Software teams are not ready for the AI they just bought.
Our point of view, in one line: the constraint on AI-assisted delivery is not the model — it is the delivery model wrapped around it. Here is the argument, and what we build as a consequence.
Every company we meet has already bought the tools. Licenses are provisioned, the pilots have run, and the demo was impressive. Then the work goes back into the same intake forms, sprint ceremonies, and billing structures as before — and the gains quietly evaporate.
This page is the thinking our whole company is built on.
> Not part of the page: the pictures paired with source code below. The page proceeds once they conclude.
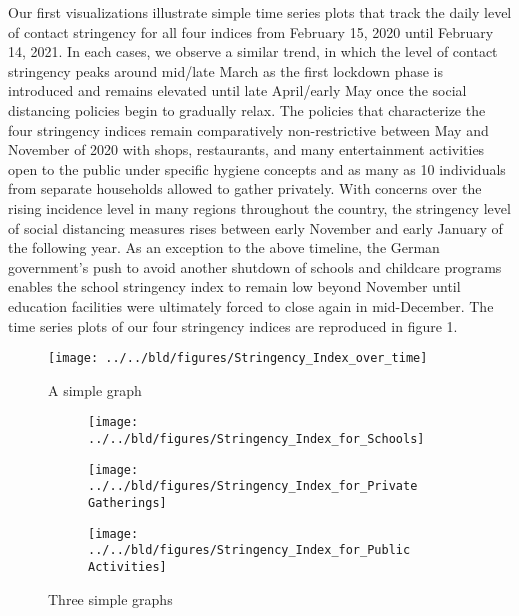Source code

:Our first visualizations illustrate simple time series plots that track the daily level of contact stringency for all four indices from February 15, 2020 until February 14, 2021. In each cases, we observe a similar trend, in which the level of contact stringency peaks around mid/late March as the first lockdown phase is introduced and remains elevated until late April/early May once the social distancing policies begin to gradually relax. The policies that characterize the four stringency indices remain comparatively non-restrictive between May and November of 2020 with shops, restaurants, and many entertainment activities open to the public under specific hygiene concepts and as many as 10 individuals from separate households allowed to gather privately. With concerns over the rising incidence level in many regions throughout the country, the stringency level of social distancing measures rises between early November and early January of the following year. As an exception to the above timeline, the German government’s push to avoid another shutdown of schools and childcare programs enables the school stringency index to remain low beyond November until education facilities were ultimately forced to close again in mid-December. The time series plots of our four stringency indices are reproduced in figure 1.

\begin{figure}[H]
      \centering
      \texttt{[image: ../../bld/figures/Stringency\_Index\_over\_time]}
      \label{fig:five over x}
      \caption{A simple graph}
      \label{fig:simplegraph}
\end{figure}

\begin{figure}[p]
     \centering
     \begin{subfigure}[b]{0.72\textwidth}
         \centering
         \texttt{[image: ../../bld/figures/Stringency\_Index\_for\_Schools]}
         \caption{}
         \label{fig:y equals x}
     \end{subfigure}
     \hfill
     \begin{subfigure}[b]{0.72\textwidth}
         \centering
         \texttt{[image: ../../bld/figures/Stringency\_Index\_for\_Private Gatherings]}
         \caption{}
         \label{fig:three sin x}
     \end{subfigure}
     \hfill
     \begin{subfigure}[b]{0.72\textwidth}
         \centering
         \texttt{[image: ../../bld/figures/Stringency\_Index\_for\_Public Activities]}
         \caption{}
         \label{fig:five over x}
     \end{subfigure}
        \caption{Three simple graphs}
        \label{fig:four graphs}
\end{figure}

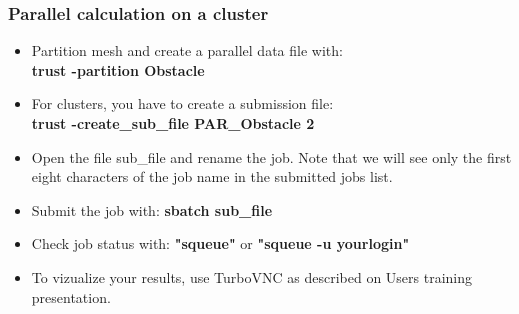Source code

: \documentclass[10pt, hyperref={unicode=true,pdfusetitle, bookmarks=true,bookmarksnumbered=false,bookmarksopen=false, breaklinks=false,pdfborder={0 0 1},backref=true,colorlinks=true,linkcolor=darkblue,pageanchor}]{beamer}
\begin{document}
\begin{frame}
\frametitle{Parallel calculation on a cluster}
\begin{block}{}

\begin{itemize}
\item Partition mesh and create a parallel data file with:\\
\textbf{trust -partition Obstacle}

\item For clusters, you have to create a submission file:\\
\textbf{trust -create\_sub\_file PAR\_Obstacle 2}

\item Open the file sub\_file and rename the job. Note that we will see only the first eight characters of the job name in the submitted jobs list.

\item Submit the job with: 
\textbf{sbatch sub\_file}

\item Check job status with: \textbf{"squeue"} or \textbf{"squeue -u yourlogin"}

\item To vizualize your results, use TurboVNC as described on Users training presentation.


\end{itemize}

\end{block}
\end{frame}
\end{document}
If you disagree with it, we are probably not your partner; if you recognise yourself in it, the rest of this site will make sense.
The model is no longer the bottleneck
Modern AI agents can scaffold an application, write the tests, draft the migration, and produce a credible first pass of almost any repetitive engineering task. The hard part is no longer generating the work — it is deciding what is worth generating, and standing behind the result.
Old delivery models absorb AI as a rounding error
A team optimised for billing hours and headcount has no incentive to compress timelines. When agents finish in a day what was scoped for a month, the process quietly reinflates the month — ceremony, coordination, and review layers expand to fill the space. You get 10% faster, not 10x.
Judgment is the scarce input
The valuable unit of work is no longer output — it is decisions: what to build, what to cut, what "done" means, what risk is acceptable. That is senior, accountable, human. Everything else is delegable, and should be delegated to machines.
What follows from it
If the argument above holds, it does not just change how code gets written. It changes how a delivery company should be staffed, priced, and held accountable. These are the consequences we chose to live:
Staff for decisions, not hours
One senior engineer directing a fleet of agents replaces a room of coordinators. Teams get smaller, not just faster.
Price the outcome, not the meter
When execution cost collapses, hourly billing stops making sense for anyone but the seller. Fixed milestones keep incentives pointed at your result.
Transparency becomes the quality gate
Agent output needs visible review: what the machine produced, what the human changed, and why. Weeks-long reveals are incompatible with day-long cycles.
Ownership is non-negotiable
Speed means nothing if you are locked in. Code, prompts, infrastructure, and documentation must land in a state your own team can understand and extend.
Where this thesis gets tested
A thesis is only worth the engagements that stress it. Every project we take is structured as evidence for or against the argument above: a small senior team, agents doing the repetitive work, fixed milestones, and progress you can inspect weekly. When the model fits, it is dramatic. When it does not, we say so on the first call.